Four Things I Learned From My First Research Trip

1. Archivists and museum docents are worth their weight in gold, but they don’t know everything you want to know.

I visited Peterborough, Ontario, to research the Peter Robinson settlers that emigrated from Ireland to the territory of Upper Canada in 1825. I visited the Peterborough Museum and Archives in hopes of gaining some idea of the character of the people I am writing about as well as the details of their lives and deaths. Some of my hopes were dashed. Letters of recommendation for the emigration were generic, and the surgeon logs left few clues to the deaths, though the archives were fascinating to see in person. Beautiful but not completely legible handwriting and archaic language made reading difficult. The archivist at the museum helped decipher the documents. I wouldn’t have been able to do it without his help. Even once my brain started to find the pattern to handwriting, his experience with the vocabulary made translation easier because he knew what words to expect. His knowledge of the events affecting the settlers also allowed him to advise me on whether my ideas and assumptions for my novel were logical.

Separately, I was surprised the museum staff didn’t seem to know all the history and conditions in Ireland before the Peter Robinson settlers emigrated. I realized later that they indeed did know the history and conditions, but because I was studying a very small portion of one county, I had researched that particular area more deeply and with more specific questions than they had answers too.
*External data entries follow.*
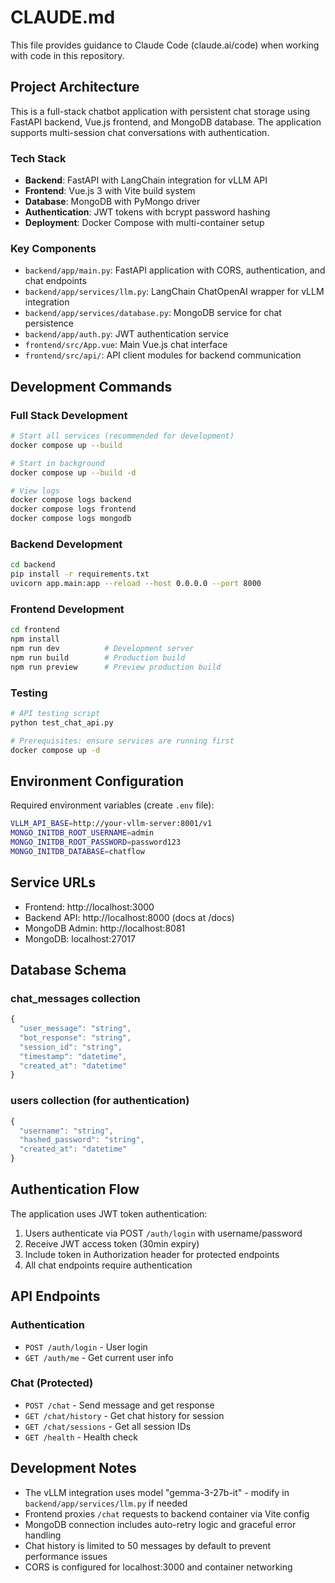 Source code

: # CLAUDE.md

This file provides guidance to Claude Code (claude.ai/code) when working with code in this repository.

## Project Architecture

This is a full-stack chatbot application with persistent chat storage using FastAPI backend, Vue.js frontend, and MongoDB database. The application supports multi-session chat conversations with authentication.

### Tech Stack
- **Backend**: FastAPI with LangChain integration for vLLM API
- **Frontend**: Vue.js 3 with Vite build system
- **Database**: MongoDB with PyMongo driver
- **Authentication**: JWT tokens with bcrypt password hashing
- **Deployment**: Docker Compose with multi-container setup

### Key Components
- `backend/app/main.py`: FastAPI application with CORS, authentication, and chat endpoints
- `backend/app/services/llm.py`: LangChain ChatOpenAI wrapper for vLLM integration
- `backend/app/services/database.py`: MongoDB service for chat persistence
- `backend/app/auth.py`: JWT authentication service
- `frontend/src/App.vue`: Main Vue.js chat interface
- `frontend/src/api/`: API client modules for backend communication

## Development Commands

### Full Stack Development
```bash
# Start all services (recommended for development)
docker compose up --build

# Start in background
docker compose up --build -d

# View logs
docker compose logs backend
docker compose logs frontend
docker compose logs mongodb
```

### Backend Development
```bash
cd backend
pip install -r requirements.txt
uvicorn app.main:app --reload --host 0.0.0.0 --port 8000
```

### Frontend Development
```bash
cd frontend
npm install
npm run dev          # Development server
npm run build        # Production build
npm run preview      # Preview production build
```

### Testing
```bash
# API testing script
python test_chat_api.py

# Prerequisites: ensure services are running first
docker compose up -d
```

## Environment Configuration

Required environment variables (create `.env` file):
```bash
VLLM_API_BASE=http://your-vllm-server:8001/v1
MONGO_INITDB_ROOT_USERNAME=admin
MONGO_INITDB_ROOT_PASSWORD=password123
MONGO_INITDB_DATABASE=chatflow
```

## Service URLs
- Frontend: http://localhost:3000
- Backend API: http://localhost:8000 (docs at /docs)
- MongoDB Admin: http://localhost:8081
- MongoDB: localhost:27017

## Database Schema

### chat_messages collection
```javascript
{
  "user_message": "string",
  "bot_response": "string", 
  "session_id": "string",
  "timestamp": "datetime",
  "created_at": "datetime"
}
```

### users collection (for authentication)
```javascript
{
  "username": "string",
  "hashed_password": "string",
  "created_at": "datetime"
}
```

## Authentication Flow

The application uses JWT token authentication:
1. Users authenticate via POST `/auth/login` with username/password
2. Receive JWT access token (30min expiry)
3. Include token in Authorization header for protected endpoints
4. All chat endpoints require authentication

## API Endpoints

### Authentication
- `POST /auth/login` - User login
- `GET /auth/me` - Get current user info

### Chat (Protected)
- `POST /chat` - Send message and get response
- `GET /chat/history` - Get chat history for session
- `GET /chat/sessions` - Get all session IDs
- `GET /health` - Health check

## Development Notes

- The vLLM integration uses model "gemma-3-27b-it" - modify in `backend/app/services/llm.py` if needed
- Frontend proxies `/chat` requests to backend container via Vite config
- MongoDB connection includes auto-retry logic and graceful error handling
- Chat history is limited to 50 messages by default to prevent performance issues
- CORS is configured for localhost:3000 and container networking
The lesson is that even experts don’t know everything. As novelists and artists, our curiosity and creativity require us to become the experts of our subject matter.

2. Research creates more mystery as well as providing answers.

I found that one of the people I’d planned as a major character for a section of my novel died, probably less than a year after arriving. I was planning to include him in four years of story. But how? When? No records other than a ration note that “one man died.” Another piece of the story I get to make up, but not quite as I had envisioned.

Another mystery popped up at the Kawartha Ancestral Research Association. They have a marriage certificate for someone I think traveled to Indiana 20 years prior. There must be two people by the same name, but the listing of the same parents is bewildering. The records are official and should be true. Fortunately, as a fiction writer, I have the freedom to be creative and make up things. Genealogists and non-fiction writers don’t and shouldn’t have the same freedom. As a reader, you should be aware that novels and even memoirs can have a lot of fiction in them. Historical novels are not facts, but stories. Fiction writers have a lot of room to stray from the facts, especially when all the facts are not known.

3. Small details make the story realistic.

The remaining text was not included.